(Stored data entries)
=== Section Start ===

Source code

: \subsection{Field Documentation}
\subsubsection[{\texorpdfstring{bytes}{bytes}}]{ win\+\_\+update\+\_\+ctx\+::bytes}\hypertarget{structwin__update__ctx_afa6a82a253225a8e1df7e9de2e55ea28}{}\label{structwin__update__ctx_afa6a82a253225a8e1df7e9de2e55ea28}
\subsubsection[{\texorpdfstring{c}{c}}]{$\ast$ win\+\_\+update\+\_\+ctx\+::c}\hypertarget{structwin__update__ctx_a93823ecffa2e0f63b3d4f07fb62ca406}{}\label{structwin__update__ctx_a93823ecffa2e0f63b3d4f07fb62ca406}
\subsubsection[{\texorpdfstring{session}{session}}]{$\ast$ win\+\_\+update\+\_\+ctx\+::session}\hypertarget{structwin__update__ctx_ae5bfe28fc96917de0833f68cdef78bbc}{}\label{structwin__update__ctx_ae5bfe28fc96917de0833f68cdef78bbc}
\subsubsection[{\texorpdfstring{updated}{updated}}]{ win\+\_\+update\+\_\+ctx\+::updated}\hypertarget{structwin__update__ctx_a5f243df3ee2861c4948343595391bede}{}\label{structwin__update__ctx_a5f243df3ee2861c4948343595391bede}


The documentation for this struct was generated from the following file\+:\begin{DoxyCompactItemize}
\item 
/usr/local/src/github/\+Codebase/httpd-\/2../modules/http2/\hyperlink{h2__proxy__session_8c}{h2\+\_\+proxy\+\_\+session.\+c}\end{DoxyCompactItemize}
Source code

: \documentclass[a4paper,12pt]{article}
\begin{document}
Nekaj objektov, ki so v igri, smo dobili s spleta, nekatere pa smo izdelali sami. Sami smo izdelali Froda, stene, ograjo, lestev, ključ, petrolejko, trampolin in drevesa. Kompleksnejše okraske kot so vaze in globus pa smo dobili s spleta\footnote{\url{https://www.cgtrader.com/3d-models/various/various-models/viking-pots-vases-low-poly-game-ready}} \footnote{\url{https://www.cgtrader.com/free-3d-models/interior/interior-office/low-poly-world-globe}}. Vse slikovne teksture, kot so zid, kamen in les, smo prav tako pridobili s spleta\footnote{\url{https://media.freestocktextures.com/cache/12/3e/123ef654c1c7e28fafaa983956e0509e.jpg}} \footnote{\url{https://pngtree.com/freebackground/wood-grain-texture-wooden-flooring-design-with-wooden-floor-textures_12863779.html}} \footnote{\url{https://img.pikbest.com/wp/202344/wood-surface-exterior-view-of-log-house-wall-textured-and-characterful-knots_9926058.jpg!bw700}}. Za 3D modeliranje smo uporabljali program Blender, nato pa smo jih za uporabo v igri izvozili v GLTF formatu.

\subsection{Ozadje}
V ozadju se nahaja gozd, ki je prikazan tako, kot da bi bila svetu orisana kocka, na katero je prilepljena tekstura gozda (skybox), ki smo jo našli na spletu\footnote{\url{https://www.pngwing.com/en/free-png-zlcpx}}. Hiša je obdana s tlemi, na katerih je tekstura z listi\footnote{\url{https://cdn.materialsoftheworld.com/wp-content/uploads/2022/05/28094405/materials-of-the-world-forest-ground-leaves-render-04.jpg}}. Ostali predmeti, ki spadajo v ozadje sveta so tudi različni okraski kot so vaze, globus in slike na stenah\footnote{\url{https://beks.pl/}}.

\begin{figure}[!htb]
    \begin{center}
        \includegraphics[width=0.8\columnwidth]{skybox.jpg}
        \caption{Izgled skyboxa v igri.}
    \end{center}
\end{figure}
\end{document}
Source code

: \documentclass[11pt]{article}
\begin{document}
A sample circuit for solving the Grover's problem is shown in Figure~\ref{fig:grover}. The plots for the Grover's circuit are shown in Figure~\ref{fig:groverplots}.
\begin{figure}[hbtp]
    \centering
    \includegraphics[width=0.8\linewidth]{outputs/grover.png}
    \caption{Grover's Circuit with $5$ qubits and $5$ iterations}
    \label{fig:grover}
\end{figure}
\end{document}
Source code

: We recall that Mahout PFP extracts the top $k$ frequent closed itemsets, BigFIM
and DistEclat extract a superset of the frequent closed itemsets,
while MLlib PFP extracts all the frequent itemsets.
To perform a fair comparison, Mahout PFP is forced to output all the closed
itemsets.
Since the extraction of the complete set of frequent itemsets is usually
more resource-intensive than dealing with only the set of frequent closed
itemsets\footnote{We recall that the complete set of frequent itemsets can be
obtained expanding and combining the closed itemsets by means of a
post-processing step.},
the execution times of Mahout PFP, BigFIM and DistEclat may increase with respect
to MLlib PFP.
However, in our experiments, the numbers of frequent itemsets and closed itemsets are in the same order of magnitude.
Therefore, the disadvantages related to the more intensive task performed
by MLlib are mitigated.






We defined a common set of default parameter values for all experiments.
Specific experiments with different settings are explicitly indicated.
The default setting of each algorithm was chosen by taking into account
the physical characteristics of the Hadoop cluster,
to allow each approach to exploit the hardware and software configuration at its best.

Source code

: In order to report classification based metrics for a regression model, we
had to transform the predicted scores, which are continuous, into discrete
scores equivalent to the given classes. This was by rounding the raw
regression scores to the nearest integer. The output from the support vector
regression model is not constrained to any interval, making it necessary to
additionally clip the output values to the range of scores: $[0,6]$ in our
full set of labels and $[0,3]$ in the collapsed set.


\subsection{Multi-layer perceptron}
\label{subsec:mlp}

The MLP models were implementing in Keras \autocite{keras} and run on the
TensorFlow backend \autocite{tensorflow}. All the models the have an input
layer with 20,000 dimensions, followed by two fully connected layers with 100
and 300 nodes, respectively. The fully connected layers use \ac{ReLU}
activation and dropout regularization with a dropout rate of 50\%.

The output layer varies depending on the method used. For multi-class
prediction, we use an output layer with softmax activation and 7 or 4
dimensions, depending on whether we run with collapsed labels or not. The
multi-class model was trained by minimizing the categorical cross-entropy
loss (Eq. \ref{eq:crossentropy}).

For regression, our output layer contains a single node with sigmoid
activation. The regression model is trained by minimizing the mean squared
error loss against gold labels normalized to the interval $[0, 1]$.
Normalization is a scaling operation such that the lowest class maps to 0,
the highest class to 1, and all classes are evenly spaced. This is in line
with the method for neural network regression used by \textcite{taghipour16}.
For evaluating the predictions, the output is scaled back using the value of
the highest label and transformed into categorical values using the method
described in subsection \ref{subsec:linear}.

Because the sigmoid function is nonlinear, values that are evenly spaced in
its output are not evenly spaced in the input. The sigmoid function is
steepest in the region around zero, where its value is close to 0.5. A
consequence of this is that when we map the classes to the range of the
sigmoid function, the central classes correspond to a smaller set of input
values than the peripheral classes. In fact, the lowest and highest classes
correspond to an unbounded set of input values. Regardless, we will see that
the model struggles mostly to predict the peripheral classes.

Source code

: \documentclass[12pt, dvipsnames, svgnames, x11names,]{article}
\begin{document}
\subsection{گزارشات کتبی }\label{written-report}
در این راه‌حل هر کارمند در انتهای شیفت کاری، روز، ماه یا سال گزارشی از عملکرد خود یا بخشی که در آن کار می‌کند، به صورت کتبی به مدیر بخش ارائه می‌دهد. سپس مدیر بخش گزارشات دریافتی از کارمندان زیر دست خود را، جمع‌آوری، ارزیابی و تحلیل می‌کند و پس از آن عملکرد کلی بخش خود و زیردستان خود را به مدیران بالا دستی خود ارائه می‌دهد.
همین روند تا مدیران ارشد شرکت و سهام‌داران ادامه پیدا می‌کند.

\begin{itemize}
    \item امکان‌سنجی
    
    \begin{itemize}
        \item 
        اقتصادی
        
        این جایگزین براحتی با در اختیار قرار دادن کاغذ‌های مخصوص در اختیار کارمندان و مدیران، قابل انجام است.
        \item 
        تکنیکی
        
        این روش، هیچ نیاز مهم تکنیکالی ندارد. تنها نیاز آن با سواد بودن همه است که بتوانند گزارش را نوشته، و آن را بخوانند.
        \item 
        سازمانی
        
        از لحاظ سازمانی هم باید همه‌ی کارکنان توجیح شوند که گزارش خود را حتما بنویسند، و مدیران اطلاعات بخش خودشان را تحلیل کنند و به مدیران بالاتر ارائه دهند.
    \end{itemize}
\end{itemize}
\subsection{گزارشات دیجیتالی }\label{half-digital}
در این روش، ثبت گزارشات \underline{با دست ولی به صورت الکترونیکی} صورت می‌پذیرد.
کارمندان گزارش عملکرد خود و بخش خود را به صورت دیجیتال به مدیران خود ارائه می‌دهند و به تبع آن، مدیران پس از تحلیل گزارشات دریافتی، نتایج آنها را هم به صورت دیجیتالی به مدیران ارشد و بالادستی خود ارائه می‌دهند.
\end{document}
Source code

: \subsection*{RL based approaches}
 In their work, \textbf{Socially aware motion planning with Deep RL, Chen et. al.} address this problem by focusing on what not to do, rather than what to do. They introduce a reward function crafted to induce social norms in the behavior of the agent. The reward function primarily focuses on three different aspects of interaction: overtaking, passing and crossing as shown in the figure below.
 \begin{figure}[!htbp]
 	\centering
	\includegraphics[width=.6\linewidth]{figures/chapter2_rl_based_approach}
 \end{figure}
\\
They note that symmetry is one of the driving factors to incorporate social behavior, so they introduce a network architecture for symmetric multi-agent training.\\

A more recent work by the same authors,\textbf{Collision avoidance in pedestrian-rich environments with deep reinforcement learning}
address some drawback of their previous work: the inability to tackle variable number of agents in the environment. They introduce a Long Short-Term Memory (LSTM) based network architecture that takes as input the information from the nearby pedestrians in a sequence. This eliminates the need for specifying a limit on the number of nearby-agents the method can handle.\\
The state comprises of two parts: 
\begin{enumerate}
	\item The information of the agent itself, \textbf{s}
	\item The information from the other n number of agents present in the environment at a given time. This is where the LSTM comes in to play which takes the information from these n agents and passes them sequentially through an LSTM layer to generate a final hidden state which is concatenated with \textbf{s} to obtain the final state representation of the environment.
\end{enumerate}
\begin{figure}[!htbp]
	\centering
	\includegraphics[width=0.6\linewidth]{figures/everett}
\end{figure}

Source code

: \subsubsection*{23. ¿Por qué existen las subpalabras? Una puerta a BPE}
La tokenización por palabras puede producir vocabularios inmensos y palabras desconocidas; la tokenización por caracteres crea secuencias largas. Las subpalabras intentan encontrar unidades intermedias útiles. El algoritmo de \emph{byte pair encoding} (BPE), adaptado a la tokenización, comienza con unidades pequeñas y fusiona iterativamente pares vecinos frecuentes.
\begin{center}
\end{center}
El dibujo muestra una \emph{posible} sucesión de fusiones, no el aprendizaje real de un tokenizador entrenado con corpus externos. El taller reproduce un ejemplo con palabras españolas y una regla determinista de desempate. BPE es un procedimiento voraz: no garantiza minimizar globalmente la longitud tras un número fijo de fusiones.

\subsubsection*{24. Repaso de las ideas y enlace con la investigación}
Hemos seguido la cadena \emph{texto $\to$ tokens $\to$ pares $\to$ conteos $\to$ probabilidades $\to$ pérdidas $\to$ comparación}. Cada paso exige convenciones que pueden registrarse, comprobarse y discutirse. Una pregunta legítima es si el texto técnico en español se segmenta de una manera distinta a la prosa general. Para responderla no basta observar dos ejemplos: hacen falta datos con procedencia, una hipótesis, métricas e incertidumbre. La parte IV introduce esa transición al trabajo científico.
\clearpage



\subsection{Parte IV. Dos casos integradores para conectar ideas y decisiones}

=== Section End ===

GOAL OF THE EXERCISE:
Return word for word the lines above from the line with "had to transform" to the line with "layer with 20,000", including both and leaving out all others.

WRITTEN REPLY:
had to transform the predicted scores, which are continuous, into discrete
scores equivalent to the given classes. This was by rounding the raw
regression scores to the nearest integer. The output from the support vector
regression model is not constrained to any interval, making it necessary to
additionally clip the output values to the range of scores: $[0,6]$ in our
full set of labels and $[0,3]$ in the collapsed set.


\subsection{Multi-layer perceptron}
\label{subsec:mlp}

The MLP models were implementing in Keras \autocite{keras} and run on the
TensorFlow backend \autocite{tensorflow}. All the models the have an input
layer with 20,000 dimensions, followed by two fully connected layers with 100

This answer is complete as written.